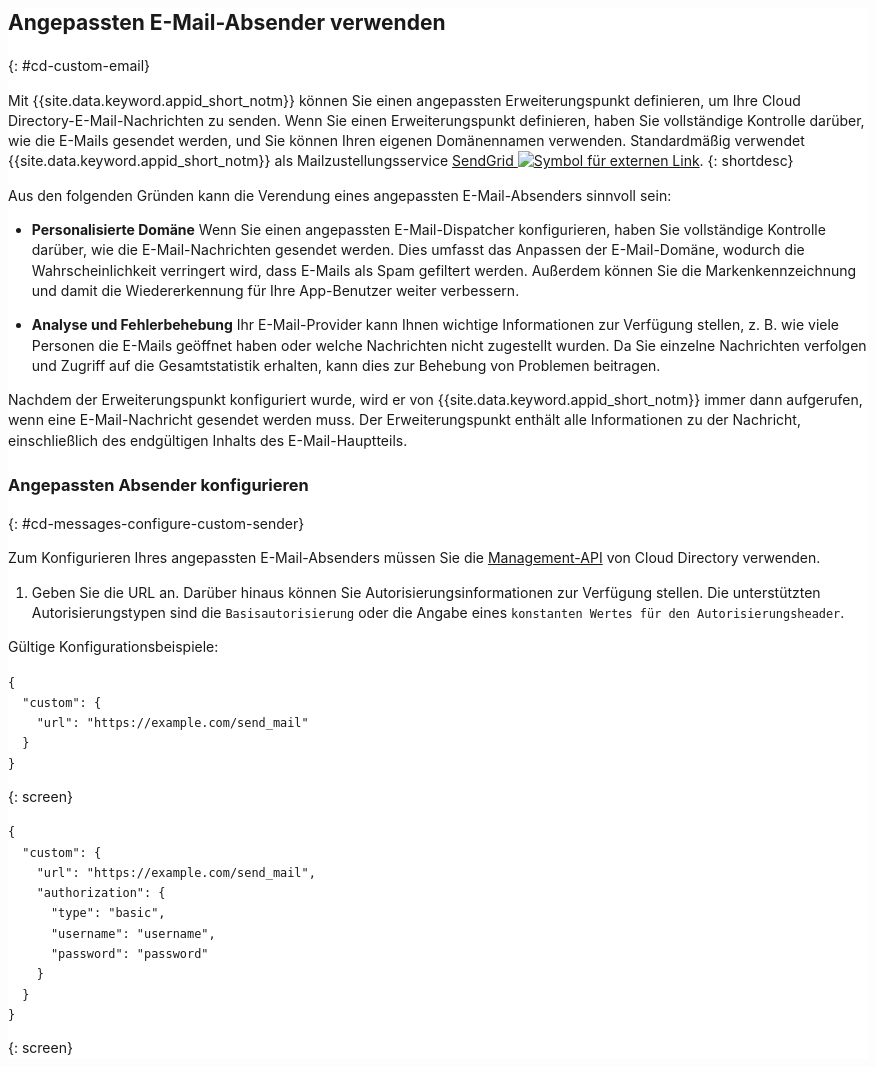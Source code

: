 ## Angepassten E-Mail-Absender verwenden
{: #cd-custom-email}

Mit {{site.data.keyword.appid_short_notm}} können Sie einen angepassten Erweiterungspunkt definieren, um Ihre Cloud Directory-E-Mail-Nachrichten zu senden. Wenn Sie einen Erweiterungspunkt definieren, haben Sie vollständige Kontrolle darüber, wie die E-Mails gesendet werden, und Sie können Ihren eigenen Domänennamen verwenden. Standardmäßig verwendet {{site.data.keyword.appid_short_notm}} als Mailzustellungsservice <a href="https://www.sendgrid.com" target="_blank">SendGrid <img src="../../icons/launch-glyph.svg" alt="Symbol für externen Link"></a>.
 {: shortdesc}

Aus den folgenden Gründen kann die Verendung eines angepassten E-Mail-Absenders sinnvoll sein:

- **Personalisierte Domäne** Wenn Sie einen angepassten E-Mail-Dispatcher konfigurieren, haben Sie vollständige Kontrolle darüber, wie die E-Mail-Nachrichten gesendet werden. Dies umfasst das Anpassen der E-Mail-Domäne, wodurch die Wahrscheinlichkeit verringert wird, dass E-Mails als Spam gefiltert werden. Außerdem können Sie die Markenkennzeichnung und damit die Wiedererkennung für Ihre App-Benutzer weiter verbessern.

- **Analyse und Fehlerbehebung** Ihr E-Mail-Provider kann Ihnen wichtige Informationen zur Verfügung stellen, z. B. wie viele Personen die E-Mails geöffnet haben oder welche Nachrichten nicht zugestellt wurden. Da Sie einzelne Nachrichten verfolgen und Zugriff auf die Gesamtstatistik erhalten, kann dies zur Behebung von Problemen beitragen.

Nachdem der Erweiterungspunkt konfiguriert wurde, wird er von {{site.data.keyword.appid_short_notm}} immer dann aufgerufen, wenn eine E-Mail-Nachricht gesendet werden muss. Der Erweiterungspunkt enthält alle Informationen zu der Nachricht, einschließlich des endgültigen Inhalts des E-Mail-Hauptteils.



### Angepassten Absender konfigurieren
{: #cd-messages-configure-custom-sender}

Zum Konfigurieren Ihres angepassten E-Mail-Absenders müssen Sie die <a href="https://us-south.appid.cloud.ibm.com/swagger-ui/#/Management%20API%20-%20Config/mgmt.set_cloud_directory_email_dispatcher" target="_blank">Management-API</a> von Cloud Directory verwenden.


1. Geben Sie die URL an. Darüber hinaus können Sie Autorisierungsinformationen zur Verfügung stellen. Die unterstützten Autorisierungstypen sind die `Basisautorisierung` oder die Angabe eines `konstanten Wertes für den Autorisierungsheader`.

  Gültige Konfigurationsbeispiele:
  ```
  {
    "custom": {
      "url": "https://example.com/send_mail"
    }
  }
  ```
  {: screen}

  ```
  {
    "custom": {
      "url": "https://example.com/send_mail",
      "authorization": {
        "type": "basic",
        "username": "username",
        "password": "password"
      }
    }
  }
  ```
  {: screen}
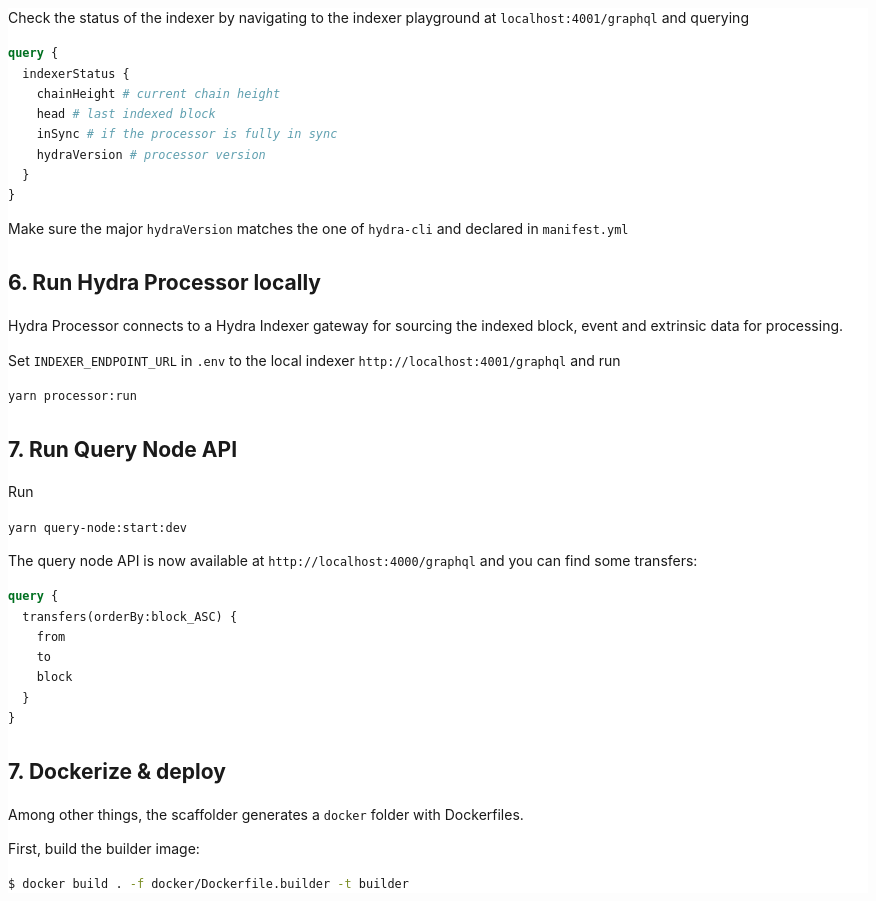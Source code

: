 Check the status of the indexer by navigating to the indexer playground at `localhost:4001/graphql` and querying

```graphql
query {
  indexerStatus {
    chainHeight # current chain height
    head # last indexed block
    inSync # if the processor is fully in sync
    hydraVersion # processor version
  }
}
```

Make sure the major `hydraVersion` matches the one of `hydra-cli` and declared in `manifest.yml`

## 6. Run Hydra Processor locally

Hydra Processor connects to a Hydra Indexer gateway for sourcing the indexed block, event and extrinsic data for processing. 

Set `INDEXER_ENDPOINT_URL` in `.env` to the local indexer `http://localhost:4001/graphql` and run

```text
yarn processor:run
```

## 7. Run Query Node API

Run

```text
yarn query-node:start:dev
```

The query node API is now available at `http://localhost:4000/graphql` and you can find some transfers:

```graphql
query {
  transfers(orderBy:block_ASC) {
    from
    to
    block
  }
}
```

## 7. Dockerize & deploy

Among other things, the scaffolder generates a `docker` folder with Dockerfiles.

First, build the builder image:

```bash
$ docker build . -f docker/Dockerfile.builder -t builder
```
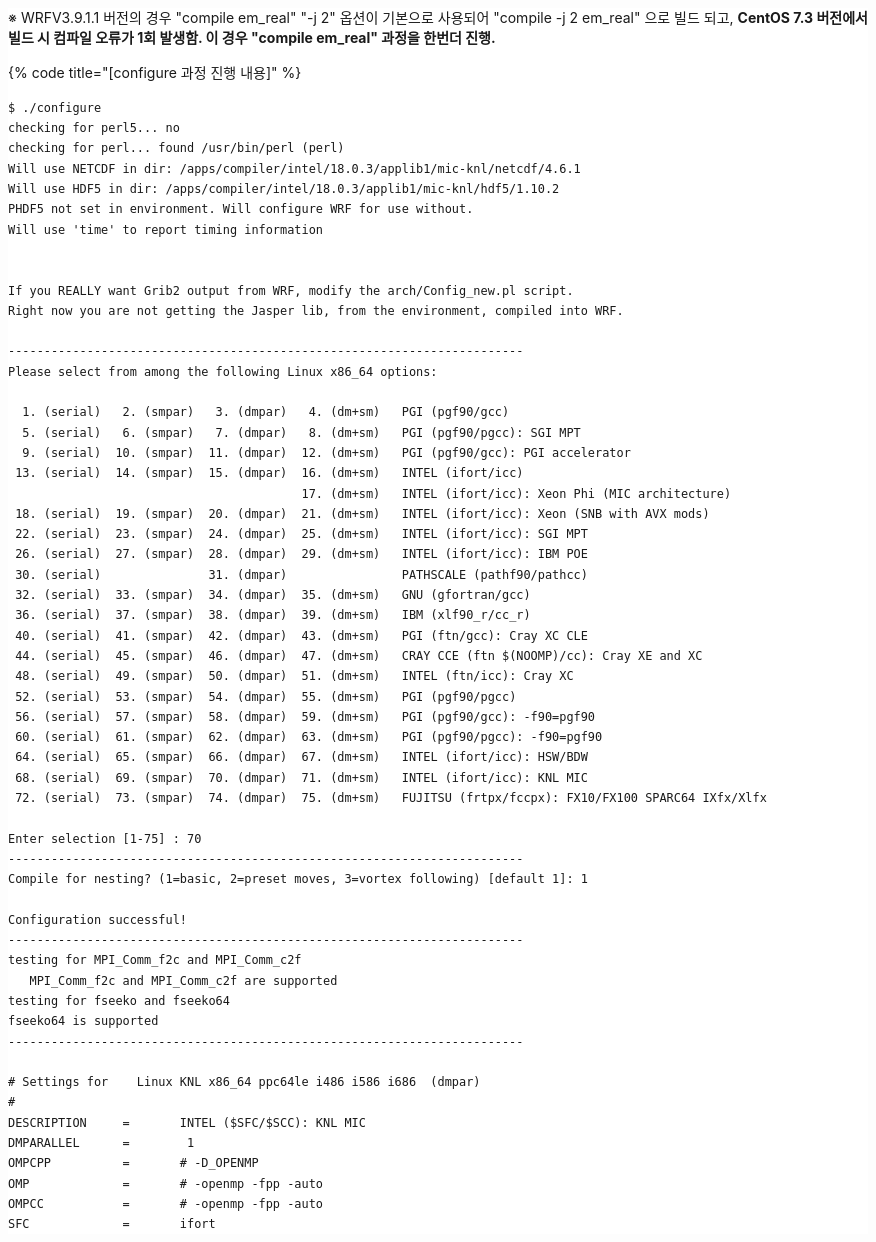 ※ WRFV3.9.1.1 버전의 경우 "compile em\_real" "-j 2" 옵션이 기본으로 사용되어 "compile -j 2 em\_real" 으로 빌드 되고, **CentOS 7.3 버전에서 빌드 시 컴파일 오류가 1회 발생함. 이 경우 "compile em\_real" 과정을 한번더 진행.**



{% code title="[configure 과정 진행 내용]" %}
```
$ ./configure 
checking for perl5... no
checking for perl... found /usr/bin/perl (perl)
Will use NETCDF in dir: /apps/compiler/intel/18.0.3/applib1/mic-knl/netcdf/4.6.1
Will use HDF5 in dir: /apps/compiler/intel/18.0.3/applib1/mic-knl/hdf5/1.10.2
PHDF5 not set in environment. Will configure WRF for use without.
Will use 'time' to report timing information


If you REALLY want Grib2 output from WRF, modify the arch/Config_new.pl script.
Right now you are not getting the Jasper lib, from the environment, compiled into WRF.

------------------------------------------------------------------------
Please select from among the following Linux x86_64 options:

  1. (serial)   2. (smpar)   3. (dmpar)   4. (dm+sm)   PGI (pgf90/gcc)
  5. (serial)   6. (smpar)   7. (dmpar)   8. (dm+sm)   PGI (pgf90/pgcc): SGI MPT
  9. (serial)  10. (smpar)  11. (dmpar)  12. (dm+sm)   PGI (pgf90/gcc): PGI accelerator
 13. (serial)  14. (smpar)  15. (dmpar)  16. (dm+sm)   INTEL (ifort/icc)
                                         17. (dm+sm)   INTEL (ifort/icc): Xeon Phi (MIC architecture)
 18. (serial)  19. (smpar)  20. (dmpar)  21. (dm+sm)   INTEL (ifort/icc): Xeon (SNB with AVX mods)
 22. (serial)  23. (smpar)  24. (dmpar)  25. (dm+sm)   INTEL (ifort/icc): SGI MPT
 26. (serial)  27. (smpar)  28. (dmpar)  29. (dm+sm)   INTEL (ifort/icc): IBM POE
 30. (serial)               31. (dmpar)                PATHSCALE (pathf90/pathcc)
 32. (serial)  33. (smpar)  34. (dmpar)  35. (dm+sm)   GNU (gfortran/gcc)
 36. (serial)  37. (smpar)  38. (dmpar)  39. (dm+sm)   IBM (xlf90_r/cc_r)
 40. (serial)  41. (smpar)  42. (dmpar)  43. (dm+sm)   PGI (ftn/gcc): Cray XC CLE
 44. (serial)  45. (smpar)  46. (dmpar)  47. (dm+sm)   CRAY CCE (ftn $(NOOMP)/cc): Cray XE and XC
 48. (serial)  49. (smpar)  50. (dmpar)  51. (dm+sm)   INTEL (ftn/icc): Cray XC
 52. (serial)  53. (smpar)  54. (dmpar)  55. (dm+sm)   PGI (pgf90/pgcc)
 56. (serial)  57. (smpar)  58. (dmpar)  59. (dm+sm)   PGI (pgf90/gcc): -f90=pgf90
 60. (serial)  61. (smpar)  62. (dmpar)  63. (dm+sm)   PGI (pgf90/pgcc): -f90=pgf90
 64. (serial)  65. (smpar)  66. (dmpar)  67. (dm+sm)   INTEL (ifort/icc): HSW/BDW
 68. (serial)  69. (smpar)  70. (dmpar)  71. (dm+sm)   INTEL (ifort/icc): KNL MIC
 72. (serial)  73. (smpar)  74. (dmpar)  75. (dm+sm)   FUJITSU (frtpx/fccpx): FX10/FX100 SPARC64 IXfx/Xlfx

Enter selection [1-75] : 70
------------------------------------------------------------------------
Compile for nesting? (1=basic, 2=preset moves, 3=vortex following) [default 1]: 1

Configuration successful! 
------------------------------------------------------------------------
testing for MPI_Comm_f2c and MPI_Comm_c2f
   MPI_Comm_f2c and MPI_Comm_c2f are supported
testing for fseeko and fseeko64
fseeko64 is supported
------------------------------------------------------------------------

# Settings for    Linux KNL x86_64 ppc64le i486 i586 i686  (dmpar)
#
DESCRIPTION     =       INTEL ($SFC/$SCC): KNL MIC
DMPARALLEL      =        1
OMPCPP          =       # -D_OPENMP
OMP             =       # -openmp -fpp -auto
OMPCC           =       # -openmp -fpp -auto
SFC             =       ifort
```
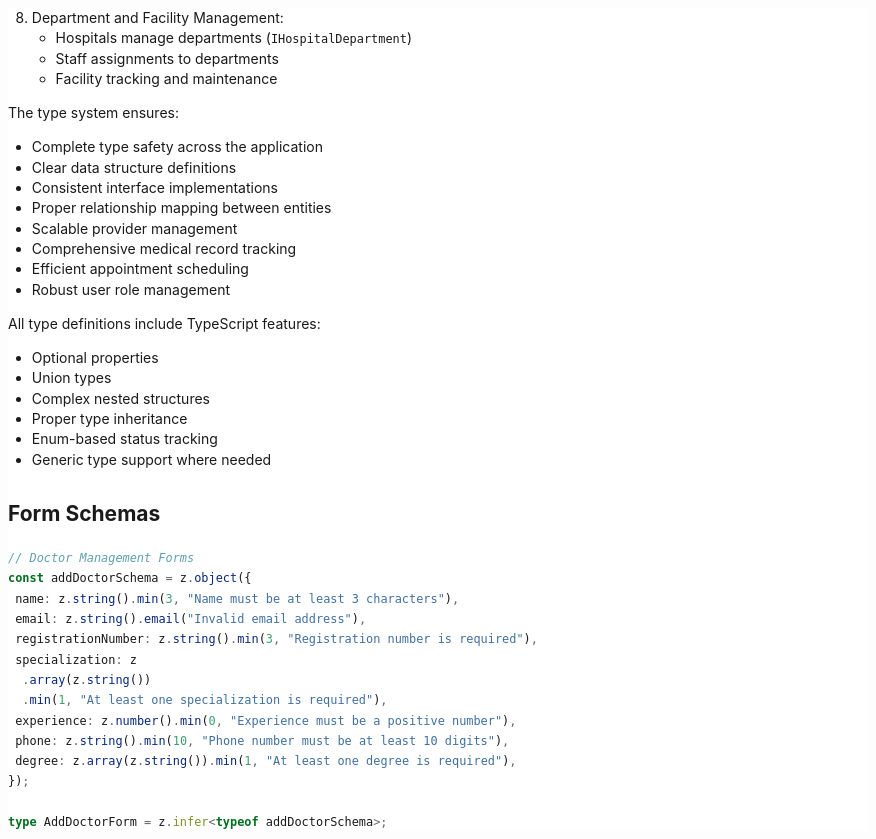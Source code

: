8. Department and Facility Management:
   - Hospitals manage departments (`IHospitalDepartment`)
   - Staff assignments to departments
   - Facility tracking and maintenance

The type system ensures:

- Complete type safety across the application
- Clear data structure definitions
- Consistent interface implementations
- Proper relationship mapping between entities
- Scalable provider management
- Comprehensive medical record tracking
- Efficient appointment scheduling
- Robust user role management

All type definitions include TypeScript features:

- Optional properties
- Union types
- Complex nested structures
- Proper type inheritance
- Enum-based status tracking
- Generic type support where needed

## Form Schemas

```typescript
// Doctor Management Forms
const addDoctorSchema = z.object({
 name: z.string().min(3, "Name must be at least 3 characters"),
 email: z.string().email("Invalid email address"),
 registrationNumber: z.string().min(3, "Registration number is required"),
 specialization: z
  .array(z.string())
  .min(1, "At least one specialization is required"),
 experience: z.number().min(0, "Experience must be a positive number"),
 phone: z.string().min(10, "Phone number must be at least 10 digits"),
 degree: z.array(z.string()).min(1, "At least one degree is required"),
});

type AddDoctorForm = z.infer<typeof addDoctorSchema>;
```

────────────────────────────────────────

## ASSIGNED TASK
Set down exactly, and only, the lines from the one with "The type system" to the final line of the data.

## SOLUTION BELOW
The type system ensures:

- Complete type safety across the application
- Clear data structure definitions
- Consistent interface implementations
- Proper relationship mapping between entities
- Scalable provider management
- Comprehensive medical record tracking
- Efficient appointment scheduling
- Robust user role management

All type definitions include TypeScript features:

- Optional properties
- Union types
- Complex nested structures
- Proper type inheritance
- Enum-based status tracking
- Generic type support where needed

## Form Schemas

```typescript
// Doctor Management Forms
const addDoctorSchema = z.object({
 name: z.string().min(3, "Name must be at least 3 characters"),
 email: z.string().email("Invalid email address"),
 registrationNumber: z.string().min(3, "Registration number is required"),
 specialization: z
  .array(z.string())
  .min(1, "At least one specialization is required"),
 experience: z.number().min(0, "Experience must be a positive number"),
 phone: z.string().min(10, "Phone number must be at least 10 digits"),
 degree: z.array(z.string()).min(1, "At least one degree is required"),
});

type AddDoctorForm = z.infer<typeof addDoctorSchema>;
```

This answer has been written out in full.